Here, Carlos-Tofolla was convicted after arranging to sell 25 pounds of marijuana to an undercover officer and then fleeing the scene while his partner shot at police. It is a serious offense to use firearms in the commission of a drug crime. That Carlos-Tofolla and his partner were distributing large quantities of drugs and were willing to shoot at police officers shows they posed a danger to the public. Though the Court notes Carlos-Tofolla's reports of good behavior, the seriousness of his crime, the need to protect the public from future crimes, and the need to deter him from future offenses all weigh against releasing him early. Thus, the sentencing factors in § 3553(a) do not favor compassionate release.
V. CONCLUSION
Carlos-Tofolla has used his two motions for compassionate release to make collateral attacks on his conviction. He has not fully exhausted his administrative remedies.
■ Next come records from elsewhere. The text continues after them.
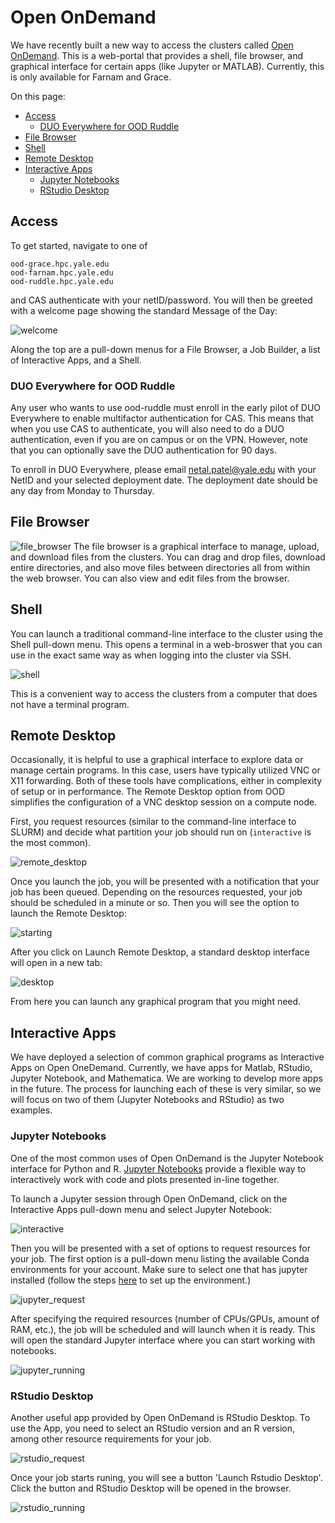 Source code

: # Open OnDemand

We have recently built a new way to access the clusters called [Open OnDemand](https://openondemand.org).
This is a web-portal that provides a shell, file browser, and graphical interface for certain apps (like Jupyter or MATLAB).
Currently, this is only available for Farnam and Grace.

On this page:

* [Access](#Access)
    * [DUO Everywhere for OOD Ruddle](#Ruddle)
* [File Browser](#File-Browser)
* [Shell](#Shell)
* [Remote Desktop](#Remote-Desktop)
* [Interactive Apps](#Interactive-Apps)
    * [Jupyter Notebooks](#Jupyter-Notebooks)
    * [RStudio Desktop](#RStudio-Desktop)

## <a name="Access"></a>Access

To get started, navigate to one of 

```
ood-grace.hpc.yale.edu
ood-farnam.hpc.yale.edu
ood-ruddle.hpc.yale.edu
```

and CAS authenticate with your netID/password.
You will then be greeted with a welcome page showing the standard Message of the Day:

![welcome](/img/ood_welcome.png)

Along the top are a pull-down menus for a File Browser, a Job Builder, a list of Interactive Apps, and a Shell.

### <a name="Ruddle"></a>DUO Everywhere for OOD Ruddle

Any user who wants to use ood-ruddle must enroll in the early pilot of DUO Everywhere to enable multifactor authentication for CAS. This means that when you use CAS to authenticate, you will also need to do a DUO authentication, even if you are on campus or on the VPN. However, note that you can  optionally save the DUO authentication for 90 days. 

To enroll in DUO Everywhere, please email netal.patel@yale.edu with your NetID and your selected deployment date. The deployment date should be any day from Monday to Thursday.

## <a name="File-Browser"></a>File Browser 

![file_browser](/img/ood_filebrowser.png)
The file browser is a graphical interface to manage, upload, and download files from the clusters.
You can drag and drop files, download entire directories, and also move files between directories all from within the web browser. You can also view and edit files from the browser. 

## <a name="Shell"></a>Shell

You can launch a traditional command-line interface to the cluster using the Shell pull-down menu.
This opens a terminal in a web-broswer that you can use in the exact same way as when logging into the cluster via SSH.

![shell](/img/ood_shell.png)

This is a convenient way to access the clusters from a computer that does not have a terminal program. 

## <a name="Remote-Desktop"></a>Remote Desktop
Occasionally, it is helpful to use a graphical interface to explore data or manage certain programs.
In this case, users have typically utilized VNC or X11 forwarding.
Both of these tools have complications, either in complexity of setup or in performance.
The Remote Desktop option from OOD simplifies the configuration of a VNC desktop session on a compute node.

First, you request resources (similar to the command-line interface to SLURM) and decide what partition your job should run on (`interactive` is the most common).

![remote_desktop](/img/ood_remote.png)

Once you launch the job, you will be presented with a notification that your job has been queued.
Depending on the resources requested, your job should be scheduled in a minute or so.
Then you will see the option to launch the Remote Desktop:

![starting](/img/ood_remote_starting.png)

After you click on Launch Remote Desktop, a standard desktop interface will open in a new tab:

![desktop](/img/ood_remote_desktop.png)

From here you can launch any graphical program that you might need.

## <a name="Interactive-Apps"></a>Interactive Apps

We have deployed a selection of common graphical programs as Interactive Apps on Open OneDemand.
Currently, we have apps for Matlab, RStudio, Jupyter Notebook, and Mathematica.
We are working to develop more apps in the future.
The process for launching each of these is very similar, so we will focus on two of them (Jupyter Notebooks and RStudio) as two examples.

### <a name="Jupyter-Notebooks"></a>Jupyter Notebooks

One of the most common uses of Open OnDemand is the Jupyter Notebook interface for Python and R.
[Jupyter Notebooks](https://jupyter-notebook.readthedocs.io/en/stable/) provide a flexible way to interactively work with code and plots presented in-line together.

To launch a Jupyter session through Open OnDemand, click on the Interactive Apps pull-down menu and select Jupyter Notebook:

![interactive](/img/ood_interactive.png)

Then you will be presented with a set of options to request resources for your job.
The first option is a pull-down menu listing the available Conda environments for your account.
Make sure to select one that has jupyter installed (follow the steps [here](../guides/jupyter.md) to set up the environment.)

![jupyter_request](/img/ood_jupyter.png)

After specifying the required resources (number of CPUs/GPUs, amount of RAM, etc.), the job will be scheduled and will launch when it is ready.
This will open the standard Jupyter interface where you can start working with notebooks.

![jupyter_running](/img/ood_jupyter_running.png)


### <a name="RStudio-Desktop"></a>RStudio Desktop

Another useful app provided by Open OnDemand is RStudio Desktop. To use the App, you need to select an RStudio version and an R version, among other resource requirements for your job.

![rstudio_request](/img/ood_rstudio.png)

Once your job starts runing, you will see a button 'Launch Rstudio Desktop'. Click the button and RStudio Desktop will be opened in the browser.

![rstudio_running](/img/ood_rstudio_running.png)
Moreover, he has failed to allege extraordinary and compelling reasons for compassionate release, and the sentencing factors weigh against it. For these reasons, the Court DENIES both of his motions.
VI. ORDER
1. Carlos-Tofolla's First Motion for Compassionate Release (Dkt. 75) is DENIED.
2. Carlos-Tofolla's Second Motion for Compassionate Release (Dkt. 81) is DENIED.